HOSPITAL managers will be forced to swap their suits for scrubs this summer as Oxford University Hospitals NHS Foundation Trust (OUH) desperately tries to fill front-line midwifery roles.
Amid an ongoing NHS retention and recruitment crisis, the trust has seen midwife staffing levels fall below the required level and would otherwise be at a point where services ‘will be impacted’.
In an effort to boost midwife staffing levels, the trust has said it will be using ‘senior management and non-frontline midwives’ in clinical roles to temporarily plug the vacancies until the staffing situation improves.
NHS figures show that the number of full-time equivalent midwives employed by OUH has dropped from 296 in March 2016 to 259 in March 2018, despite an ongoing recruitment drive.
As of June there were around 26 full time midwife roles to be filled.
An OUH spokesman said the temporary move for bosses would mean the trust’s required midwife to births ratio would be met and that no adverse impact on patient care was anticipated.
To remain registered with the Nursing and Midwifery council, clinicians must have had at least 450 hours of practice over the previous three years to remain.
However, concerns have been raised about using clinicians who may have been out of regular front-line care for a number of years.
Spokesman for Oxfordshire Unison Health Branch, Ian Mckendrick, said: “People get rusty; running a service and delivering babies are not the same thing.
“What amount of practice have they had? Or are they going to be running refresher courses, because people do become de-skilled.”
Around 8,200 babies are delivered each year across the sites managed by OUH including the midwife-led units at the Horton General Hospital in Banbury and the Spires Centre at the John Radcliffe Hospital in Oxford.

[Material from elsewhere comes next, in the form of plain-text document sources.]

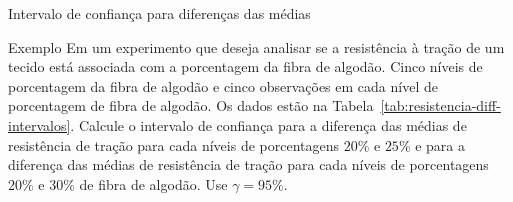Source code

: \documentclass[8pt]{beamer}
\begin{document}
\begin{frame}{Intervalo de confiança para diferenças das médias}

\begin{block}{Exemplo}
	Em um experimento que deseja analisar se a resistência à tração de um tecido está associada com a porcentagem da fibra de algodão. Cinco níveis de porcentagem da fibra de algodão e cinco observações em cada nível de porcentagem de fibra de algodão. Os dados estão na Tabela~\ref{tab:resistencia-diff-intervalos}. Calcule o intervalo de confiança para a diferença das médias de resistência de tração para cada níveis de porcentagens $20\%$ e $25\%$ e para a diferença das médias de resistência de tração para cada níveis de porcentagens $20\%$ e $30\%$ de fibra de algodão. Use $\gamma = 95\%$. 
	\begin{table}[ht]
		\centering
		\caption{Resistência à tração} 
		\label{tab:resistencia-diff-intervalos}
	\end{table}
\end{block}

\end{frame}
\end{document}
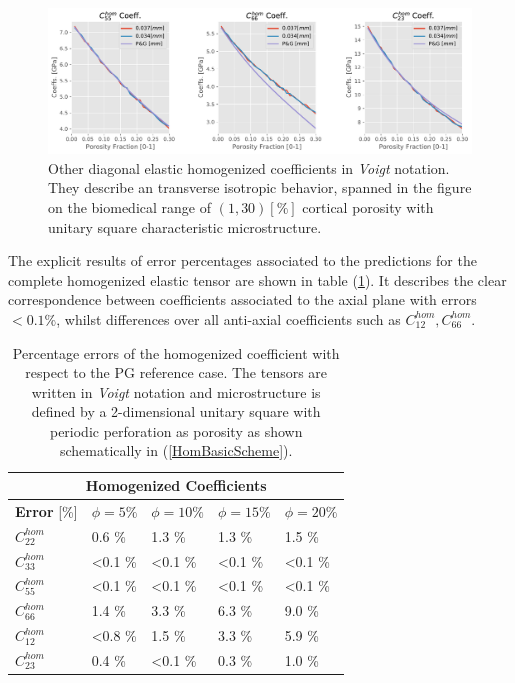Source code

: \begin{figure}[!h]
	\centering
	\includegraphics[scale=.5]{images/CellsProb/CellProb_OthersHomCoeffsCircular.pdf}
	\caption{Other diagonal elastic homogenized coefficients in \textit{Voigt} notation. They describe an transverse isotropic behavior, spanned in the figure on the biomedical range of $(1,30) [\%]$ cortical porosity with unitary square characteristic microstructure.}
	\label{OtherHomCoeffsSquare}
\end{figure}

The explicit results of error percentages associated to the predictions for the complete homogenized elastic tensor are shown in table (\ref{HomCoeffSquareTable}). It describes the clear correspondence between coefficients associated to the axial plane with errors $< 0.1\%$, whilst differences over all anti-axial coefficients such as $C_{12}^{hom}, C_{66}^{hom}$.
\begin{table}[!h]
\centering
    \begin{tabular}{ |p{2.2cm}||p{2cm}|p{2cm}|p{2cm}|p{2cm}| }
    \hline
    \multicolumn{5}{|c|}{\textbf{Homogenized Coefficients}} \\
    \hline
    \textbf{Error} [\%] & $\phi = 5 \%$ & $\phi = 10 \%$ & $\phi = 15 \%$ & $\phi = 20 \%$ \\
    \hline
    $C^{hom}_{22}$ & 0.6 \% & 1.3 \% & 1.3 \% & 1.5 \% \\
    $C^{hom}_{33}$ & <0.1 \% & <0.1 \% & <0.1 \% & <0.1 \% \\
    $C^{hom}_{55}$ & <0.1 \% & <0.1 \% & <0.1 \% & <0.1 \% \\
    $C^{hom}_{66}$ & 1.4 \% & 3.3 \% & 6.3 \% & 9.0 \% \\
    $C^{hom}_{12}$ & <0.8 \% & 1.5 \% & 3.3 \% & 5.9 \% \\
    $C^{hom}_{23}$ & 0.4 \% & <0.1 \% & 0.3 \% & 1.0 \% \\
    \hline
    \end{tabular}
    \caption{Percentage errors of the homogenized coefficient with respect to the PG reference case. The tensors are written in \textit{Voigt} notation and microstructure is defined by a 2-dimensional unitary square with periodic perforation as porosity as shown schematically in (\ref{HomBasicScheme}).}
    \label{HomCoeffSquareTable}
\end{table}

As well as placing managers on the front line, the measures will also see a number of bed closures on level seven of the JR, with maternity services consolidated on levels five and six at the Women’s Centre - the regional referral unit for women with high-risk pregnancies.

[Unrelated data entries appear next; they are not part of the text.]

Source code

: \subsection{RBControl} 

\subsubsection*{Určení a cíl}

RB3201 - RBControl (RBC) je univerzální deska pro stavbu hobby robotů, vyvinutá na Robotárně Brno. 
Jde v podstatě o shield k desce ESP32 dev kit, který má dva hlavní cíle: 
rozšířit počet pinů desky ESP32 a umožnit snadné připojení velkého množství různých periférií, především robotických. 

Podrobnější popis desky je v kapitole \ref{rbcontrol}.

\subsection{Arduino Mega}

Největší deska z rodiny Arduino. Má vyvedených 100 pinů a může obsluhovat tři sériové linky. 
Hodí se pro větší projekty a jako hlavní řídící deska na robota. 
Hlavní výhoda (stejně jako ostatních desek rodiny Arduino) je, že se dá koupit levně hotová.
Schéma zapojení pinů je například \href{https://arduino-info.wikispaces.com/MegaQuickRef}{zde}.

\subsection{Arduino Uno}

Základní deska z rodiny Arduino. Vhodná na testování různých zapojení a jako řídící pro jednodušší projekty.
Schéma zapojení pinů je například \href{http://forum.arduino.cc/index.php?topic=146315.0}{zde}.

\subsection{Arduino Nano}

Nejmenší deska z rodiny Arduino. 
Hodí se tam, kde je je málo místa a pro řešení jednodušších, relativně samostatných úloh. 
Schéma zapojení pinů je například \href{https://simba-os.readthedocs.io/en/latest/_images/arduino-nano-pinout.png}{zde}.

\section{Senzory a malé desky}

Women will still be able to access the alongside midwifery led unit The Spires on Level seven, but access to the amenity rooms (single rooms) will not be possible over the summer.
Chief nurse at the trust, Sam Foster, said closing beds on level and consolidating the service on was a ‘more effective way of staffing the unit’, adding: “This, and other measures such as midwives who have been working in management or education roles will be increasing their direct clinical hours which will allow us to safely manage births across the summer.”

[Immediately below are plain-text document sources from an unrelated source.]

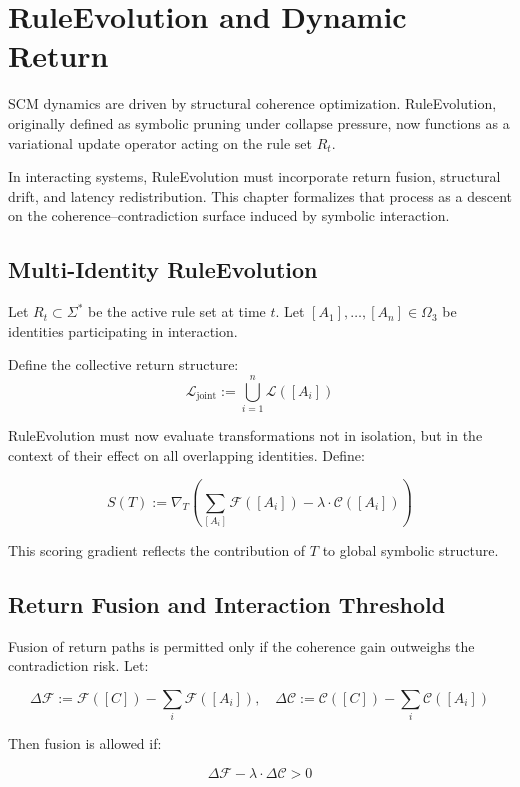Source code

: \chapter{RuleEvolution and Dynamic Return} \label{chapter-ruleevolution-dynamics}

SCM dynamics are driven by structural coherence optimization. RuleEvolution, originally defined as symbolic pruning under collapse pressure, now functions as a variational update operator acting on the rule set $R_t$.

In interacting systems, RuleEvolution must incorporate return fusion, structural drift, and latency redistribution. This chapter formalizes that process as a descent on the coherence–contradiction surface induced by symbolic interaction.

\section{Multi-Identity RuleEvolution} \label{sec:multiidentity-re}

Let $R_t \subset \Sigma^*$ be the active rule set at time $t$. Let $[A_1], \dots, [A_n] \in \Omega_3$ be identities participating in interaction.

Define the collective return structure:
\[
\mathcal{L}_{\text{joint}} := \bigcup_{i=1}^n \mathcal{L}([A_i])
\]

RuleEvolution must now evaluate transformations not in isolation, but in the context of their effect on all overlapping identities. Define:

\[
S(T) := \nabla_T \left( \sum_{[A_i]} \mathcal{F}([A_i]) - \lambda \cdot \mathcal{C}([A_i]) \right)
\]

This scoring gradient reflects the contribution of $T$ to global symbolic structure.

\section{Return Fusion and Interaction Threshold} \label{sec:return-fusion-threshold}

Fusion of return paths is permitted only if the coherence gain outweighs the contradiction risk. Let:

\[
\Delta\mathcal{F} := \mathcal{F}([C]) - \sum_i \mathcal{F}([A_i]),\quad
\Delta\mathcal{C} := \mathcal{C}([C]) - \sum_i \mathcal{C}([A_i])
\]

Then fusion is allowed if:

\[
\Delta\mathcal{F} - \lambda \cdot \Delta\mathcal{C} > 0
\]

However, as staff in maternity wards become increasingly stretched, fears have been raised that midwives will be unable to dedicate the same amount of time to patients.
New mum Charlotte Herring, from Fyfield Wick, near Abingdon, said her experience highlighted the vital role midwives play and the importance of being able to spend time with each patient, particularly those experiencing complications.
The 26-year-old was transferred to the Women’s Centre after experiencing difficulties during the birth of her son, Bear, last Christmas Eve.
She said: “The care that I received was first class.
“The midwife who looked after me I felt as though she was like a mother to me - she was with me all the time – my husband felt the same.
“If she wasn’t there I would have been completely lost.”
The trust says it has recruited 40 newly qualified midwives who are due to start in September and October, however, this could only be a temporary reprieve with the trust currently losing midwives and nurses quicker than it can replace them.
According to a report presented to the OUH board last week, the high turnover is due to the cost of living, travel and parking.
In total, 41 midwives left the trust last year, equating to around 15 per cent of midwifery staff.
Executive director of Healthwatch Oxfordshire, Rosalind Pearce, said hospitals must find a long-term solution to the recruitment and retention problem.
Speaking about placing managers on the front line she said: “As long as those staff being re-deployed have the required experience and qualifications, and that patient safety is not compromised in any way, this would seem a sensible, if temporary, solution to the problem.
“However a longer term resolution to the issue of staff recruitment and retention needs to be found, and that solution may be part of a much bigger, national initiative.”
Mr Mckendrick also called for a long-term solution to be found adding: "Is the government really prepared to jeopardise the well being and safety of pregnant mothers and their babies in their continuing refusal to address the staffing crisis in Oxfordshire's midwifery service?
"The measures being discussed are clearly a stop gap, and an ad hoc response to a long running staff crisis that has yet to be propperly addressed."
Meanwhile, despite constant efforts, the trust has admitted that it has been unable to attract new doctors and midwives to the Horton General Hospital in Banbury after the unit was downgraded from consultant-led to midwife-led last year.
Ms Foster said: “For several years now we have been trying very hard to recruit doctors to work in obstetrics at the Horton.
“We have had permanent adverts out in all the places that an obstetrician would expect to find a job in the NHS. We have offered additional help with accommodation, help with GMC registration, and visas (nearly all applicants have been from overseas).
“Although we have recruited some doctors in this period, others have left and we have not recruited enough to be able to operate the service.
“There is a national shortage of obstetricians, as well as neonatal nurses.”